- [TASK TO CARRY OUT]: Search the listing for the word "Play". Copy every line where it is found.

++++ DATA PROVIDED ++++

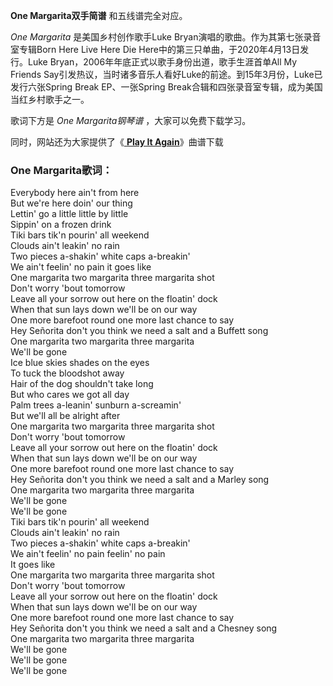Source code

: 

**One Margarita双手简谱** 和五线谱完全对应。

_One Margarita_ 是美国乡村创作歌手Luke Bryan演唱的歌曲。作为其第七张录音室专辑Born Here Live Here Die
Here中的第三只单曲，于2020年4月13日发行。Luke Bryan，2006年年底正式以歌手身份出道，歌手生涯首单All My Friends
Say引发热议，当时诸多音乐人看好Luke的前途。到15年3月份，Luke已发行六张Spring Break EP、一张Spring
Break合辑和四张录音室专辑，成为美国当红乡村歌手之一。

歌词下方是 _One Margarita钢琴谱_ ，大家可以免费下载学习。

同时，网站还为大家提供了《[ **Play It Again**](Music-4111-Play-It-Again-Luke-Bryan.html
"Play It Again")》曲谱下载

### One Margarita歌词：

Everybody here ain't from here  
But we're here doin' our thing  
Lettin' go a little little by little  
Sippin' on a frozen drink  
Tiki bars tik'n pourin' all weekend  
Clouds ain't leakin' no rain  
Two pieces a-shakin' white caps a-breakin'  
We ain't feelin' no pain it goes like  
One margarita two margarita three margarita shot  
Don't worry 'bout tomorrow  
Leave all your sorrow out here on the floatin' dock  
When that sun lays down we'll be on our way  
One more barefoot round one more last chance to say  
Hey Señorita don't you think we need a salt and a Buffett song  
One margarita two margarita three margarita  
We'll be gone  
Ice blue skies shades on the eyes  
To tuck the bloodshot away  
Hair of the dog shouldn't take long  
But who cares we got all day  
Palm trees a-leanin' sunburn a-screamin'  
But we'll all be alright after  
One margarita two margarita three margarita shot  
Don't worry 'bout tomorrow  
Leave all your sorrow out here on the floatin' dock  
When that sun lays down we'll be on our way  
One more barefoot round one more last chance to say  
Hey Señorita don't you think we need a salt and a Marley song  
One margarita two margarita three margarita  
We'll be gone  
We'll be gone  
Tiki bars tik'n pourin' all weekend  
Clouds ain't leakin' no rain  
Two pieces a-shakin' white caps a-breakin'  
We ain't feelin' no pain feelin' no pain  
It goes like  
One margarita two margarita three margarita shot  
Don't worry 'bout tomorrow  
Leave all your sorrow out here on the floatin' dock  
When that sun lays down we'll be on our way  
One more barefoot round one more last chance to say  
Hey Señorita don't you think we need a salt and a Chesney song  
One margarita two margarita three margarita  
We'll be gone  
We'll be gone  
We'll be gone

++++

- [THE ANSWER]:
同时，网站还为大家提供了《[ **Play It Again**](Music-4111-Play-It-Again-Luke-Bryan.html
"Play It Again")》曲谱下载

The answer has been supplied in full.